Calculating the probability of a single die roll with replacement


#1

calculate the probability of not seeing a 6 on a single roll.

p_no6 <- sample(6,1,replace=TRUE)

am I on the right path, or do I need actual math ?


#2

I'm a huge fan of doing simulations instead of doing actual math. I've managed to build a career on it!

Yes, you are on the right path. You simulated a single roll of the die. The replace parameter doesn't really matter since you're only drawing once. But once you start drawing more than one, it's important.


#3

do I need the sample function ?


#4

As @jdlong had written before you are in the right path. Yes, you do need the sample function.
Think of the replace=TRUE argument as a restriction to be imposed when you sample more than one dice.
In this case you are assuming the dices are independent of each other.


#5

whether you need the sample function depends on what you want to do. If you want to simulate a single (or vector of) dice rolls, then sample seems like the most straightforward way I can think of. You can do a whole bunch of dice rolls (100 million in this example) as follows:

rolls <- sample(6,100000000,replace=TRUE)
not6 <- rolls[rolls < 6]
## percent not 6 on single roll
length(not6) / length(rolls)

#6

so just use the default param of replace = FALSE? p_no6 <- sample(6,size=1) still not what I need.


#7

right.. 5/6 is the probability that it wont be 6 on a single dice roll. how to use that in the sample function ?


#8

Definitely set replace to TRUE if you want to run a simulation, say of 100 rolls. The idea is that around 84 rolls should not be 6 (5/6 * 100):

set.seed(100)
rolls <- sample(6, 100, replace = TRUE)
t <- table(rolls)
no_6 <- t[names(t)!="6"]
sum(no_6)
((5/6) * 100) 

#9

this worked: p_no6 <- 1 - (1/6) the premise I was working under for the probability not seeing a six on a single roll was 5/6. 1/6 seems like the probability of seeing a six.

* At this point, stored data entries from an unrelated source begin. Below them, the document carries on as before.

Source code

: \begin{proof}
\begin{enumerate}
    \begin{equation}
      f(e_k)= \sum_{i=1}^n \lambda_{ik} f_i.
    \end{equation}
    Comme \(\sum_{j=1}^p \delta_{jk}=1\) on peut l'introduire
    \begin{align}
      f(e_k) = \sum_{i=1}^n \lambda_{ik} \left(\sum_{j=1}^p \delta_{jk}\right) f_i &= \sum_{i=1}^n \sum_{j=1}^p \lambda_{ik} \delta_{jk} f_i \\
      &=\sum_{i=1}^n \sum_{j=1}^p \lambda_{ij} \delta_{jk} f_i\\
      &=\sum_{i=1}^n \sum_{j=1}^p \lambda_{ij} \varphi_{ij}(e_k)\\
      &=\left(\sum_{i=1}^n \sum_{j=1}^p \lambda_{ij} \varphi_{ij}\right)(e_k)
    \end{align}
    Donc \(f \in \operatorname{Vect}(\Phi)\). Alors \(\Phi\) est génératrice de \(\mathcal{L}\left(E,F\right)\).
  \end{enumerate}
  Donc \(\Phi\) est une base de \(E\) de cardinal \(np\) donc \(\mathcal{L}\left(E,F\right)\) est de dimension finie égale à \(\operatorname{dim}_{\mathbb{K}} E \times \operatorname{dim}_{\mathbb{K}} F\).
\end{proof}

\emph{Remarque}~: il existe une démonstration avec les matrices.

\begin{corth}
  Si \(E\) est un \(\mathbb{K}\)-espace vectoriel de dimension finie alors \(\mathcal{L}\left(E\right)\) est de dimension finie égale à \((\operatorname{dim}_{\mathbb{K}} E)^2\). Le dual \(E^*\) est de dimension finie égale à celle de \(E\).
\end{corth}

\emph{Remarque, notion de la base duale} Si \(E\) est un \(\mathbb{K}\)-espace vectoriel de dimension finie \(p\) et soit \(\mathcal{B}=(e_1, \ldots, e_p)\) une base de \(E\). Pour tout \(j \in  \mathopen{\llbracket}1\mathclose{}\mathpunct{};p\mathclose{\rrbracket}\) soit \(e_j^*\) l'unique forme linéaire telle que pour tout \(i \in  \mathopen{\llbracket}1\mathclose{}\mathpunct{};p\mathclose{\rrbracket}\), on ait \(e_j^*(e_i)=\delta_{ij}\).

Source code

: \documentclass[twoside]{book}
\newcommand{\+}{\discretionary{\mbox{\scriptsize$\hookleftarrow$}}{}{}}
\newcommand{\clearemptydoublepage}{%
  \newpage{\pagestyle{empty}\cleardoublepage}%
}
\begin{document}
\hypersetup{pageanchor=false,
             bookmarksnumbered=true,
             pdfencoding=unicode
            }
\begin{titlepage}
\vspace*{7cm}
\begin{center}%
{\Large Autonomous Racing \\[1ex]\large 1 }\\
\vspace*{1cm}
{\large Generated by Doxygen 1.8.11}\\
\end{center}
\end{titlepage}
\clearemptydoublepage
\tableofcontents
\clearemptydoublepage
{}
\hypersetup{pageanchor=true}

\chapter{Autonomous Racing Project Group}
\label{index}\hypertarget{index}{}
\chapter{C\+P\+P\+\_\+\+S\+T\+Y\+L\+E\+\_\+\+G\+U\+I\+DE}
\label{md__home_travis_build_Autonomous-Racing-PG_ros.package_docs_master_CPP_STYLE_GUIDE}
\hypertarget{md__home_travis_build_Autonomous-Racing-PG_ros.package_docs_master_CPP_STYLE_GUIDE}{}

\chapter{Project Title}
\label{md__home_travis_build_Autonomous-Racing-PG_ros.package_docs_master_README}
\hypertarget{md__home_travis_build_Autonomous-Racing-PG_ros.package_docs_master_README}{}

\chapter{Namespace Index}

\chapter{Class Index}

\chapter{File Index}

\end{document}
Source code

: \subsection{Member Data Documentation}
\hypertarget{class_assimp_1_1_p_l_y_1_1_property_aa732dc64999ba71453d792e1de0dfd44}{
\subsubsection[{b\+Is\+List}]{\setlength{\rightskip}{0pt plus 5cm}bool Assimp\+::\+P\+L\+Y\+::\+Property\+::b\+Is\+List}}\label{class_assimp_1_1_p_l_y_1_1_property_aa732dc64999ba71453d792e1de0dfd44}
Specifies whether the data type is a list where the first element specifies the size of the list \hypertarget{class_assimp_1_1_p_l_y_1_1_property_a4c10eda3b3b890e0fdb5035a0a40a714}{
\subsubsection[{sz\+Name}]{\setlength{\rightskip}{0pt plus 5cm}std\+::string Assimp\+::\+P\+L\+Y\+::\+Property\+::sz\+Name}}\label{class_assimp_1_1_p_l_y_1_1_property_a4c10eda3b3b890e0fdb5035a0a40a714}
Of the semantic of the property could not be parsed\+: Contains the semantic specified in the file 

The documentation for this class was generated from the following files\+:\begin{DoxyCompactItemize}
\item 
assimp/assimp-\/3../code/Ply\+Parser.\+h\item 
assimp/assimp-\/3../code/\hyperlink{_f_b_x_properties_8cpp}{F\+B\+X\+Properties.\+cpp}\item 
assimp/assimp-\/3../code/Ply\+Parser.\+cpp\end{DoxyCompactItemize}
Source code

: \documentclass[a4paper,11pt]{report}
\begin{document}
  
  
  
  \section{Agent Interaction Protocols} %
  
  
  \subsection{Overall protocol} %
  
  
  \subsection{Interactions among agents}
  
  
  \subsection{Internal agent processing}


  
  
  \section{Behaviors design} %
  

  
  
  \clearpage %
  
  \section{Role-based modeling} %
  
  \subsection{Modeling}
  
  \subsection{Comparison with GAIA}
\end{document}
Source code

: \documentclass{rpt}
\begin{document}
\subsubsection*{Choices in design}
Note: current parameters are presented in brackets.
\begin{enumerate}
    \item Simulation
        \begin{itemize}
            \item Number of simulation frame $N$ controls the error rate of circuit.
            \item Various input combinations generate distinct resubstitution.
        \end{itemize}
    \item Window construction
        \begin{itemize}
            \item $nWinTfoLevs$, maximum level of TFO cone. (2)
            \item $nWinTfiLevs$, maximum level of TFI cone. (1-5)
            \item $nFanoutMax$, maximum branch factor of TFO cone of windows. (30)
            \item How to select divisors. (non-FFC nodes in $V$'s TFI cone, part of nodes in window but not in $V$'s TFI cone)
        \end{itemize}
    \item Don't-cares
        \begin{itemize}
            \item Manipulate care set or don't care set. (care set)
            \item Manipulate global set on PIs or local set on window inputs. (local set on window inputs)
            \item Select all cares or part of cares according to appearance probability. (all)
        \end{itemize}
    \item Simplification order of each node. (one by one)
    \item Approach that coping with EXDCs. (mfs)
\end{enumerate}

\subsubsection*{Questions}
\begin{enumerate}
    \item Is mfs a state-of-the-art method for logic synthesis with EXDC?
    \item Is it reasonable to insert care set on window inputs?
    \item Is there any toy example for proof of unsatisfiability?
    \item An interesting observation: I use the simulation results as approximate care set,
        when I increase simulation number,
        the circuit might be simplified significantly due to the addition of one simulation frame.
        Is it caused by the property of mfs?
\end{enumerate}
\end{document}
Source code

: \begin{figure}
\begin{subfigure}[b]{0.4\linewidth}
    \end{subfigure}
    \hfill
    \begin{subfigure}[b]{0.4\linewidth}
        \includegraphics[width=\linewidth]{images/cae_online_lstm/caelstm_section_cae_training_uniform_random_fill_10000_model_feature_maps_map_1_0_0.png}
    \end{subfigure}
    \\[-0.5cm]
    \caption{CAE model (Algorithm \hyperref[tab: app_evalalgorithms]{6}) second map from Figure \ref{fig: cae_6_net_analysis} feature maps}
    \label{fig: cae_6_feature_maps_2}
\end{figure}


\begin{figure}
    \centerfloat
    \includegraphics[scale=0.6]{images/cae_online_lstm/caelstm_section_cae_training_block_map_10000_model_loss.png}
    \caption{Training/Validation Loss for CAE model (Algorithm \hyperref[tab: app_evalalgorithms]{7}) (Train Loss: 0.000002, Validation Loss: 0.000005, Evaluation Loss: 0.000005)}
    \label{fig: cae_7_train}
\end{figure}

why is 1/6 the probability of not seeing a six instead of 5/6 ?


#10

I did not need any simulation, just the probability. is there a reason for this ?


#11

I guess the answer that if you just want the probability answer, you don't need to use the sample() function at all. It does become useful if, like me and @jdlong , you'd like to see the actual p = 1 - (5/6) formula in action via a quick R script :slight_smile:


#12

why is it 1/6 instead of 5/6 for the probability of not seeing a six ?


#13

Is not, the probability of not seen six in a die roll it is indeed 5/6


#14

so its possible to calculate the probability without a simulation ?


#15

In this case yes, because each roll will be independent from any previous rolls, and you have discrete outcomes.


#16

so, you would want simulations for non-discrete or dependent events ?


#17

In R, I typically see simulated numbers created to build toy examples, or test out code. But for those cases, other functions, such as the runif() or rnorm() functions are usually selected to create the simulated data:

The rnorm() function will give you a set of data with a normal distribution, making it really good to learn about probabilities of continuous variables:

set.seed(100)
hist(rnorm(100))

Ideally, one starts practicing calculating probabilities on non-simulated data sets, such as iris or mtcars


#18

I see you were using simulation with replace=TRUE. I would think the default param would be better suited for simulation to get the probability


#19

If you want more simulation than the number of possible values, you need to set replace to TRUE. In the example, I requested 100 random values, so the sample() function would have failed if I would have left it intact.